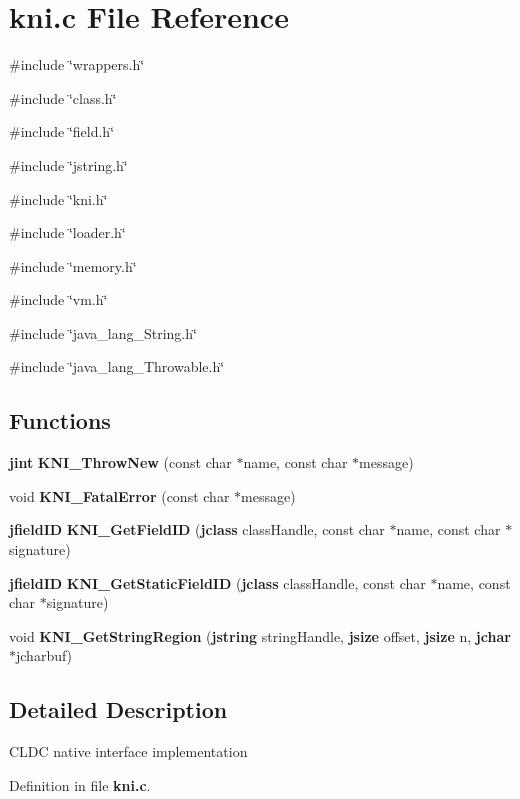 \section{kni.c File Reference}
\label{kni_8c}
{\ttfamily \#include \char`\"{}wrappers.h\char`\"{}}\par
{\ttfamily \#include \char`\"{}class.h\char`\"{}}\par
{\ttfamily \#include \char`\"{}field.h\char`\"{}}\par
{\ttfamily \#include \char`\"{}jstring.h\char`\"{}}\par
{\ttfamily \#include \char`\"{}kni.h\char`\"{}}\par
{\ttfamily \#include \char`\"{}loader.h\char`\"{}}\par
{\ttfamily \#include \char`\"{}memory.h\char`\"{}}\par
{\ttfamily \#include \char`\"{}vm.h\char`\"{}}\par
{\ttfamily \#include \char`\"{}java\_\-lang\_\-String.h\char`\"{}}\par
{\ttfamily \#include \char`\"{}java\_\-lang\_\-Throwable.h\char`\"{}}\par
\subsection*{Functions}
\begin{DoxyCompactItemize}
\item 
{\bf jint} {\bf KNI\_\-ThrowNew} (const char $\ast$name, const char $\ast$message)
\item 
void {\bf KNI\_\-FatalError} (const char $\ast$message)
\item 
{\bf jfieldID} {\bf KNI\_\-GetFieldID} ({\bf jclass} classHandle, const char $\ast$name, const char $\ast$signature)
\item 
{\bf jfieldID} {\bf KNI\_\-GetStaticFieldID} ({\bf jclass} classHandle, const char $\ast$name, const char $\ast$signature)
\item 
void {\bf KNI\_\-GetStringRegion} ({\bf jstring} stringHandle, {\bf jsize} offset, {\bf jsize} n, {\bf jchar} $\ast$jcharbuf)
\end{DoxyCompactItemize}


\subsection{Detailed Description}
CLDC native interface implementation 

Definition in file {\bf kni.c}.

Work to complete
Nothing may be altered when you restate the records, but every picture must be dropped.

Result
 \section{kni.c File Reference}
\label{kni_8c}
{\ttfamily \#include \char`\"{}wrappers.h\char`\"{}}\par
{\ttfamily \#include \char`\"{}class.h\char`\"{}}\par
{\ttfamily \#include \char`\"{}field.h\char`\"{}}\par
{\ttfamily \#include \char`\"{}jstring.h\char`\"{}}\par
{\ttfamily \#include \char`\"{}kni.h\char`\"{}}\par
{\ttfamily \#include \char`\"{}loader.h\char`\"{}}\par
{\ttfamily \#include \char`\"{}memory.h\char`\"{}}\par
{\ttfamily \#include \char`\"{}vm.h\char`\"{}}\par
{\ttfamily \#include \char`\"{}java\_\-lang\_\-String.h\char`\"{}}\par
{\ttfamily \#include \char`\"{}java\_\-lang\_\-Throwable.h\char`\"{}}\par
\subsection*{Functions}
\begin{DoxyCompactItemize}
\item 
{\bf jint} {\bf KNI\_\-ThrowNew} (const char $\ast$name, const char $\ast$message)
\item 
void {\bf KNI\_\-FatalError} (const char $\ast$message)
\item 
{\bf jfieldID} {\bf KNI\_\-GetFieldID} ({\bf jclass} classHandle, const char $\ast$name, const char $\ast$signature)
\item 
{\bf jfieldID} {\bf KNI\_\-GetStaticFieldID} ({\bf jclass} classHandle, const char $\ast$name, const char $\ast$signature)
\item 
void {\bf KNI\_\-GetStringRegion} ({\bf jstring} stringHandle, {\bf jsize} offset, {\bf jsize} n, {\bf jchar} $\ast$jcharbuf)
\end{DoxyCompactItemize}


\subsection{Detailed Description}
CLDC native interface implementation 

Definition in file {\bf kni.c}.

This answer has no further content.